▸ **TASK TO CARRY OUT**: Reply with one number only: the count of lines below that contain the word "getElementById".

[Stored data]
--*--

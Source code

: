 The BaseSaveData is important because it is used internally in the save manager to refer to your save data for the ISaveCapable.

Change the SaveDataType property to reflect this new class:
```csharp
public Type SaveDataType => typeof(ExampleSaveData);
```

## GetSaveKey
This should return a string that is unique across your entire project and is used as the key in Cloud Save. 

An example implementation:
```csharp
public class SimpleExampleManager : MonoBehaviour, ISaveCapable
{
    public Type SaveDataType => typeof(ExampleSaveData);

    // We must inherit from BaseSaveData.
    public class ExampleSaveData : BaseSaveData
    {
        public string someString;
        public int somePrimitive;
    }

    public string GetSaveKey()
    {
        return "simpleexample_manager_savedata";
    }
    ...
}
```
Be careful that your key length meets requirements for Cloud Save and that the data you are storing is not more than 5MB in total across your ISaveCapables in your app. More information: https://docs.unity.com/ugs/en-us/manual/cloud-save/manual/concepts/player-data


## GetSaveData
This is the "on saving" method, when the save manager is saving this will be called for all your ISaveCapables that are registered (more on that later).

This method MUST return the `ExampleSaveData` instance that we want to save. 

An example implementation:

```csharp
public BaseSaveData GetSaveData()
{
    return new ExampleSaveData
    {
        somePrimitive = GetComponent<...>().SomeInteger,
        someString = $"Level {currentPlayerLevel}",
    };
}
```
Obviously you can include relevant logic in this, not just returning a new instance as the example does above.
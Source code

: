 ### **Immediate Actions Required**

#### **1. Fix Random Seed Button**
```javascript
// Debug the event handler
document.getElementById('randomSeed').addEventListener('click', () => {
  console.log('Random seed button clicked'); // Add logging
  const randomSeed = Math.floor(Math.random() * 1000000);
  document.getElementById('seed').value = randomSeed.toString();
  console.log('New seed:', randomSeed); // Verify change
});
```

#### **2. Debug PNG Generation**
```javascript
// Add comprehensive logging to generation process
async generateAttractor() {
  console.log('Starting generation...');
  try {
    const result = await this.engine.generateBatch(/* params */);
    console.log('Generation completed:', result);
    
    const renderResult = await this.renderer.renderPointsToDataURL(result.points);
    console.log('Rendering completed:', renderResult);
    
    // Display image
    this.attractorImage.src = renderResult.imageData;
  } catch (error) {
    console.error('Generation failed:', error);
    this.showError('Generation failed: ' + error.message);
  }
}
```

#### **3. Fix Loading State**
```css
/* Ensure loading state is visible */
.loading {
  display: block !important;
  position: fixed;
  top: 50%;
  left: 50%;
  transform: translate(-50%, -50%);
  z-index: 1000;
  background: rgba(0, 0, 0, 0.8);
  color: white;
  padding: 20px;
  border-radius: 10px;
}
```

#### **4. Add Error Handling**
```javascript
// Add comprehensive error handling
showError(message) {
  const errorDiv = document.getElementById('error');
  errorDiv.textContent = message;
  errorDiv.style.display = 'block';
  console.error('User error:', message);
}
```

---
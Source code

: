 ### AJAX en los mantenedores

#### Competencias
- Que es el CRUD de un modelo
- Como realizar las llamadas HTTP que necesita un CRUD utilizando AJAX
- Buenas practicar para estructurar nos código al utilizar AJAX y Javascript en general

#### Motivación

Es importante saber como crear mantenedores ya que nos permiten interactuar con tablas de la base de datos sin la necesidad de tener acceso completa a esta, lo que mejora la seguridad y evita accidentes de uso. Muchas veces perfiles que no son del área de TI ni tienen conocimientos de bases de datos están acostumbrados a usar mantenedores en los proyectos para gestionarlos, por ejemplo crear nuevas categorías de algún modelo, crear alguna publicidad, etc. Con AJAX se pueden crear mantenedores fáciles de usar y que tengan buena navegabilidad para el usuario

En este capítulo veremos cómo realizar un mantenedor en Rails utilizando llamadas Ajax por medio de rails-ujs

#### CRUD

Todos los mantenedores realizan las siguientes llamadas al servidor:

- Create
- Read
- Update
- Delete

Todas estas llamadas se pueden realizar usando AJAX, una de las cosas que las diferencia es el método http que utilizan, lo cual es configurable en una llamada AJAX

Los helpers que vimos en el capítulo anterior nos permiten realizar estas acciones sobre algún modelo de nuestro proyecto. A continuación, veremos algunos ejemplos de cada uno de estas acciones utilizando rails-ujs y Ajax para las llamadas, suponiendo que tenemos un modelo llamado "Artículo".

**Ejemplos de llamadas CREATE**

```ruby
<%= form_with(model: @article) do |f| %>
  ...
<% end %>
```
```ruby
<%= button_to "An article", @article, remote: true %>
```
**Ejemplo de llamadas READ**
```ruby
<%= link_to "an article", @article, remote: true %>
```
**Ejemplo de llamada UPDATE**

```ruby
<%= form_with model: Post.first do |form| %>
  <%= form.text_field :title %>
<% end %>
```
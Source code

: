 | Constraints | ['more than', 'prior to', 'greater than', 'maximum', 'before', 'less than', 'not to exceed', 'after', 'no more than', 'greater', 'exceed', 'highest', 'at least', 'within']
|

--*--

▸ **FINAL ANSWER**: 3